Environmental health hazards, exemplified by lead exposure in low- and middle-income countries, demonstrate how micro-exposures generate macro-level economic consequences. The modelling presented in paper five by Ericson and Brown (Reference Ericson and Brown2025) quantifies the lifelong productivity losses from childhood lead exposure via impairments on cognitive development. The analysis underscores how environmental exposures translate into high economic losses, with East Asia bearing the largest absolute costs (38% of total) despite lower per-GDP impact than Sub-Saharan Africa. The policy insight from this work extends beyond establishing causation to reframing prevention as human capital investment. Each environmental inspection completed, or each contaminated product intercepted marginally shifts population cognitive trajectories. Sustained over time, these interventions compound into higher educational attainment, increased labour productivity, and reduced healthcare utilisation.

Finally, the methodological innovation of incorporating carer quality of life into health technology assessment, presented in our final paper by Kanters et al. (Reference Kanters, Van Hezik-Wester, Boateng, Cranmer, Kvamme, Santi, Al-Janabi and Van Exel2024), exemplifies how evaluation frameworks shape resource allocation.

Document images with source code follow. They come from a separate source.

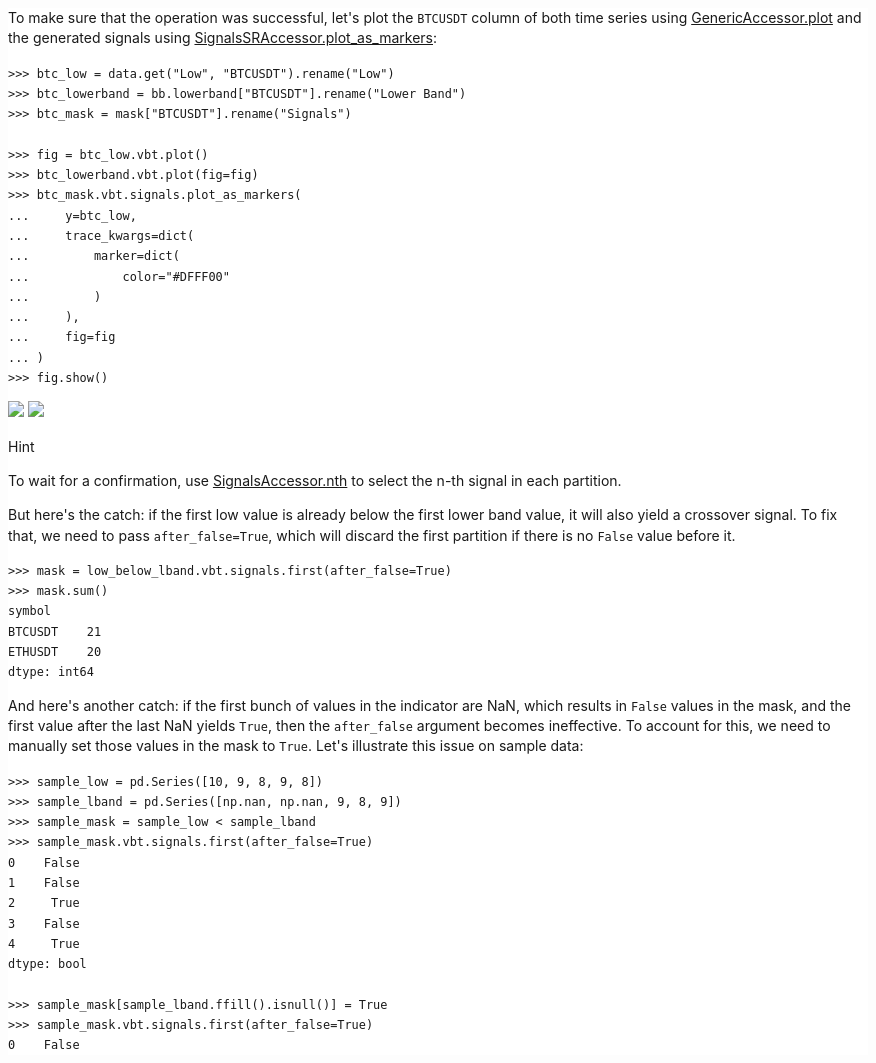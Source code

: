 To make sure that the operation was successful, let's plot the `BTCUSDT` column of both time series using [GenericAccessor.plot](https://vectorbt.pro/pvt_40509f46/api/generic/accessors/#vectorbtpro.generic.accessors.GenericAccessor.plot) and the generated signals using [SignalsSRAccessor.plot\_as\_markers](https://vectorbt.pro/pvt_40509f46/api/signals/accessors/#vectorbtpro.signals.accessors.SignalsSRAccessor.plot_as_markers):

```
>>> btc_low = data.get("Low", "BTCUSDT").rename("Low")  
>>> btc_lowerband = bb.lowerband["BTCUSDT"].rename("Lower Band")
>>> btc_mask = mask["BTCUSDT"].rename("Signals")

>>> fig = btc_low.vbt.plot()  
>>> btc_lowerband.vbt.plot(fig=fig)
>>> btc_mask.vbt.signals.plot_as_markers(
...     y=btc_low, 
...     trace_kwargs=dict(
...         marker=dict(
...             color="#DFFF00"
...         )
...     ),
...     fig=fig
... )  
>>> fig.show()

```

![](https://vectorbt.pro/pvt_40509f46/assets/images/tutorials/signal-dev/crossovers.light.svg#only-light) ![](https://vectorbt.pro/pvt_40509f46/assets/images/tutorials/signal-dev/crossovers.dark.svg#only-dark)

Hint

To wait for a confirmation, use [SignalsAccessor.nth](https://vectorbt.pro/pvt_40509f46/api/signals/accessors/#vectorbtpro.signals.accessors.SignalsAccessor.nth) to select the n-th signal in each partition.

But here's the catch: if the first low value is already below the first lower band value, it will also yield a crossover signal. To fix that, we need to pass `after_false=True`, which will discard the first partition if there is no `False` value before it.

```
>>> mask = low_below_lband.vbt.signals.first(after_false=True)
>>> mask.sum()
symbol
BTCUSDT    21
ETHUSDT    20
dtype: int64

```

And here's another catch: if the first bunch of values in the indicator are NaN, which results in `False` values in the mask, and the first value after the last NaN yields `True`, then the `after_false` argument becomes ineffective. To account for this, we need to manually set those values in the mask to `True`. Let's illustrate this issue on sample data:

```
>>> sample_low = pd.Series([10, 9, 8, 9, 8])
>>> sample_lband = pd.Series([np.nan, np.nan, 9, 8, 9])
>>> sample_mask = sample_low < sample_lband
>>> sample_mask.vbt.signals.first(after_false=True)  
0    False
1    False
2     True
3    False
4     True
dtype: bool

>>> sample_mask[sample_lband.ffill().isnull()] = True  
>>> sample_mask.vbt.signals.first(after_false=True)
0    False
```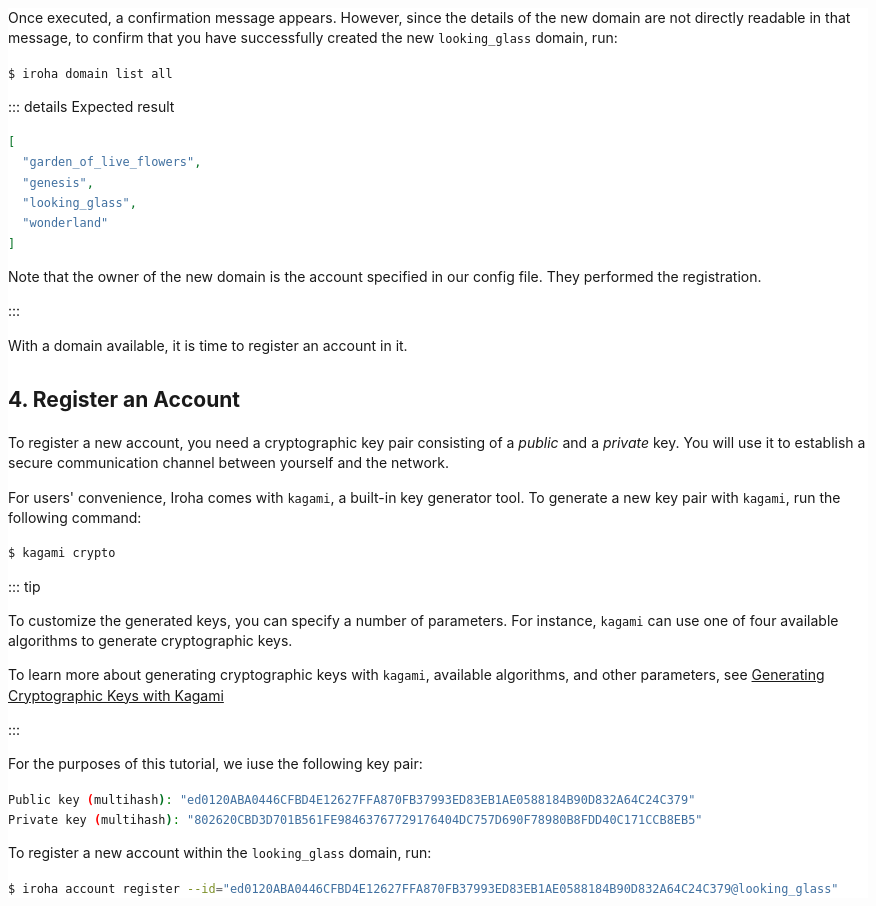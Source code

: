 Once executed, a confirmation message appears. However, since the details of the new domain are not directly readable in that message, to confirm that you have successfully created the new `looking_glass` domain, run:

```bash
$ iroha domain list all
```

::: details Expected result

```json
[
  "garden_of_live_flowers",
  "genesis",
  "looking_glass",
  "wonderland"
]
```

Note that the owner of the new domain is the account specified in our config file. They performed the registration.

:::

With a domain available, it is time to register an account in it.

## 4. Register an Account

To register a new account, you need a cryptographic key pair consisting of a _public_ and a _private_ key. You will use it to establish a secure communication channel between yourself and the network.

For users' convenience, Iroha comes with `kagami`, a built-in key generator tool. To generate a new key pair with `kagami`, run the following command:

```bash
$ kagami crypto
```

::: tip

To customize the generated keys, you can specify a number of parameters. For instance, `kagami` can use one of four available algorithms to generate cryptographic keys.

To learn more about generating cryptographic keys with `kagami`, available algorithms, and other parameters, see [Generating Cryptographic Keys with Kagami](/guide/security/generating-cryptographic-keys.md#kagami)

:::

For the purposes of this tutorial, we iuse the following key pair:

```bash
Public key (multihash): "ed0120ABA0446CFBD4E12627FFA870FB37993ED83EB1AE0588184B90D832A64C24C379"
Private key (multihash): "802620CBD3D701B561FE98463767729176404DC757D690F78980B8FDD40C171CCB8EB5"
```

To register a new account within the `looking_glass` domain, run:

```bash
$ iroha account register --id="ed0120ABA0446CFBD4E12627FFA870FB37993ED83EB1AE0588184B90D832A64C24C379@looking_glass"
```
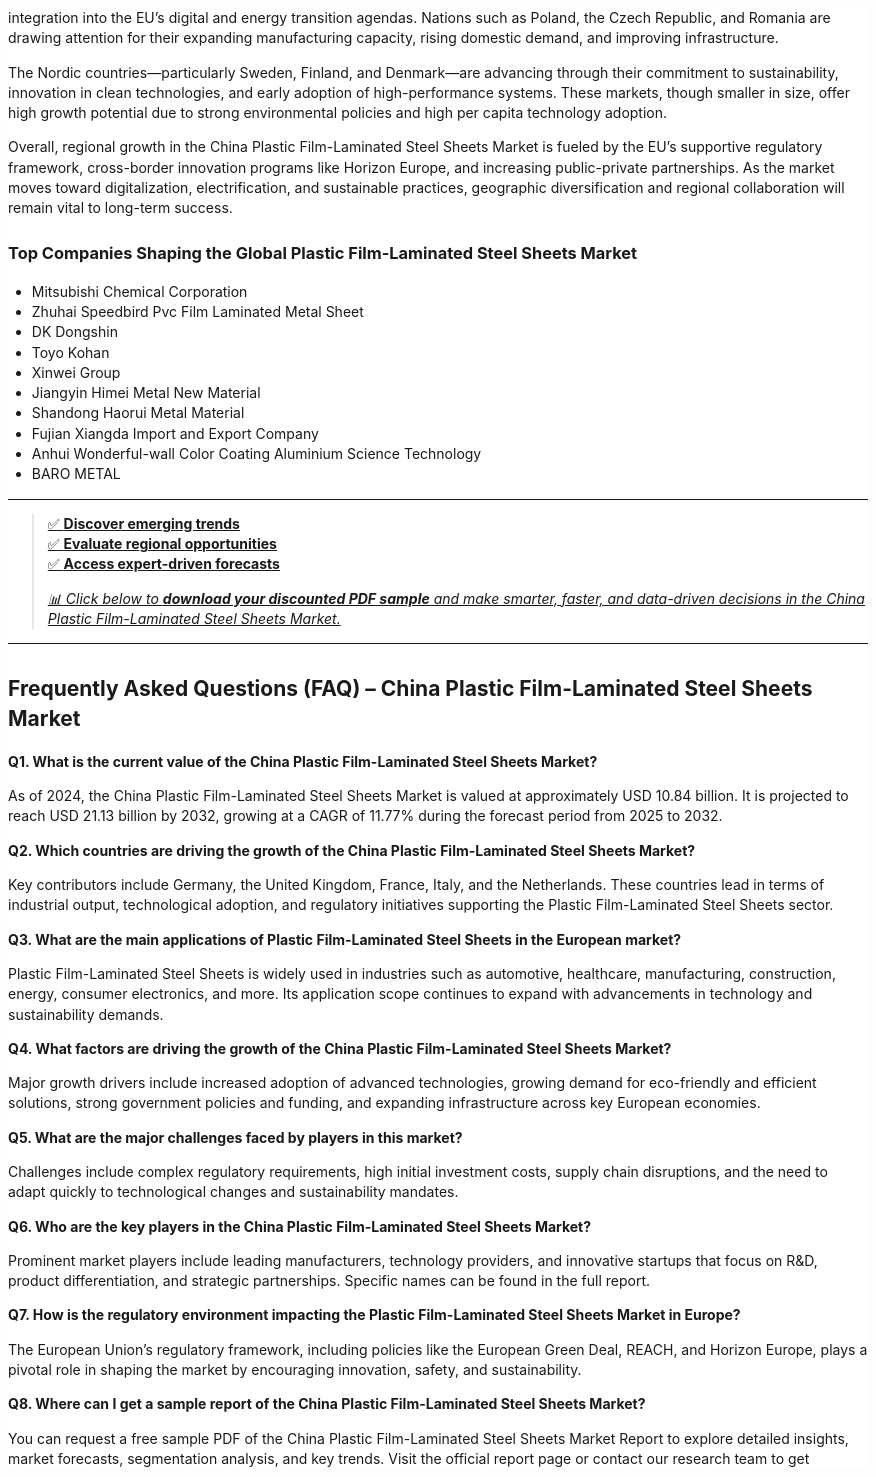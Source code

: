 integration into the EU&rsquo;s digital and energy transition agendas. Nations such as Poland, the Czech Republic, and Romania are drawing attention for their expanding manufacturing capacity, rising domestic demand, and improving infrastructure.</p><p>The Nordic countries&mdash;particularly Sweden, Finland, and Denmark&mdash;are advancing through their commitment to sustainability, innovation in clean technologies, and early adoption of high-performance systems. These markets, though smaller in size, offer high growth potential due to strong environmental policies and high per capita technology adoption.</p><p>Overall, regional growth in the China Plastic Film-Laminated Steel Sheets Market is fueled by the EU&rsquo;s supportive regulatory framework, cross-border innovation programs like Horizon Europe, and increasing public-private partnerships. As the market moves toward digitalization, electrification, and sustainable practices, geographic diversification and regional collaboration will remain vital to long-term success.</p><p><h3>Top Companies Shaping the Global Plastic Film-Laminated Steel Sheets Market </h3><ul><li>Mitsubishi Chemical Corporation</li><li>Zhuhai Speedbird Pvc Film Laminated Metal Sheet</li><li>DK Dongshin</li><li>Toyo Kohan</li><li>Xinwei Group</li><li>Jiangyin Himei Metal New Material</li><li>Shandong Haorui Metal Material</li><li>Fujian Xiangda Import and Export Company</li><li>Anhui Wonderful-wall Color Coating Aluminium Science Technology</li><li>BARO METAL</li></ul></p><hr /><blockquote><p><a href="https://www.marketresearchintellect.com/ask-for-discount/?rid=953102&amp;amp;utm_source=Github-China&amp;amp;utm_medium`=802">✅ <strong data-start="617" data-end="645">Discover emerging trends</strong></a><br data-start="645" data-end="648" /><a href="https://www.marketresearchintellect.com/ask-for-discount/?rid=953102&amp;amp;utm_source=Github-China&amp;amp;utm_medium`=802"> ✅ <strong data-start="650" data-end="685">Evaluate regional opportunities</strong></a><br data-start="685" data-end="688" /><a href="https://www.marketresearchintellect.com/ask-for-discount/?rid=953102&amp;amp;utm_source=Github-China&amp;amp;utm_medium`=802"> ✅ <strong data-start="690" data-end="724">Access expert-driven forecasts</strong></a></p><p class="" data-start="728" data-end="864"><em><a href="https://www.marketresearchintellect.com/ask-for-discount/?rid=953102&amp;amp;utm_source=Github-China&amp;amp;utm_medium`=802">📊 Click below to <strong data-start="746" data-end="785">download your discounted PDF sample</strong> and make smarter, faster, and data-driven decisions in the China Plastic Film-Laminated Steel Sheets Market.</a></em></p></blockquote><hr /><h2>Frequently Asked Questions (FAQ) &ndash; China Plastic Film-Laminated Steel Sheets Market</h2><p><strong>Q1. What is the current value of the China Plastic Film-Laminated Steel Sheets Market?</strong></p><p>As of 2024, the China Plastic Film-Laminated Steel Sheets Market is valued at approximately USD 10.84 billion. It is projected to reach USD 21.13 billion by 2032, growing at a CAGR of 11.77% during the forecast period from 2025 to 2032.</p><p><strong>Q2. Which countries are driving the growth of the China Plastic Film-Laminated Steel Sheets Market?</strong></p><p>Key contributors include Germany, the United Kingdom, France, Italy, and the Netherlands. These countries lead in terms of industrial output, technological adoption, and regulatory initiatives supporting the Plastic Film-Laminated Steel Sheets sector.</p><p><strong>Q3. What are the main applications of Plastic Film-Laminated Steel Sheets in the European market?</strong></p><p>Plastic Film-Laminated Steel Sheets is widely used in industries such as automotive, healthcare, manufacturing, construction, energy, consumer electronics, and more. Its application scope continues to expand with advancements in technology and sustainability demands.</p><p><strong>Q4. What factors are driving the growth of the China Plastic Film-Laminated Steel Sheets Market?</strong></p><p>Major growth drivers include increased adoption of advanced technologies, growing demand for eco-friendly and efficient solutions, strong government policies and funding, and expanding infrastructure across key European economies.</p><p><strong>Q5. What are the major challenges faced by players in this market?</strong></p><p>Challenges include complex regulatory requirements, high initial investment costs, supply chain disruptions, and the need to adapt quickly to technological changes and sustainability mandates.</p><p><strong>Q6. Who are the key players in the China Plastic Film-Laminated Steel Sheets Market?</strong></p><p>Prominent market players include leading manufacturers, technology providers, and innovative startups that focus on R&amp;D, product differentiation, and strategic partnerships. Specific names can be found in the full report.</p><p><strong>Q7. How is the regulatory environment impacting the Plastic Film-Laminated Steel Sheets Market in Europe?</strong></p><p>The European Union&rsquo;s regulatory framework, including policies like the European Green Deal, REACH, and Horizon Europe, plays a pivotal role in shaping the market by encouraging innovation, safety, and sustainability.</p><p><strong>Q8. Where can I get a sample report of the China Plastic Film-Laminated Steel Sheets Market?</strong></p><p>You can request a free sample PDF of the China Plastic Film-Laminated Steel Sheets Market Report to explore detailed insights, market forecasts, segmentation analysis, and key trends. Visit the official report page or contact our research team to get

The conventional focus on patient outcomes alone systematically undervalues interventions that reduce family burden, which falls disproportionately on women and lower-income households who cannot purchase substitute care. By maintaining dual reporting (with and without carer effects), the proposed approach preserves analytical comparability while acknowledging broader social consequences. This technical adjustment to economic modelling can carry important distributional implications, possibly redirecting resources toward interventions that reduce informal care requirements and their associated opportunity costs.

Taken together, these six papers illustrate a coherent narrative about health system performance. Individual decisions by clinicians, officials, researchers, policymakers, and evaluators may appear disconnected. Yet, they operate within institutional structures that can either amplify or reduce their collective impact. The challenge for health system governance lies in shaping institutions that make beneficial micro decisions more likely, visible, and valuable. Specifically, it requires deliberate institutional design, including the careful construction of rules, incentives, monitoring systems, and feedback. This deliberate institutional design must be informed by rigorous empirical analysis of the type presented in this issue in Health Economics, Policy, and Law.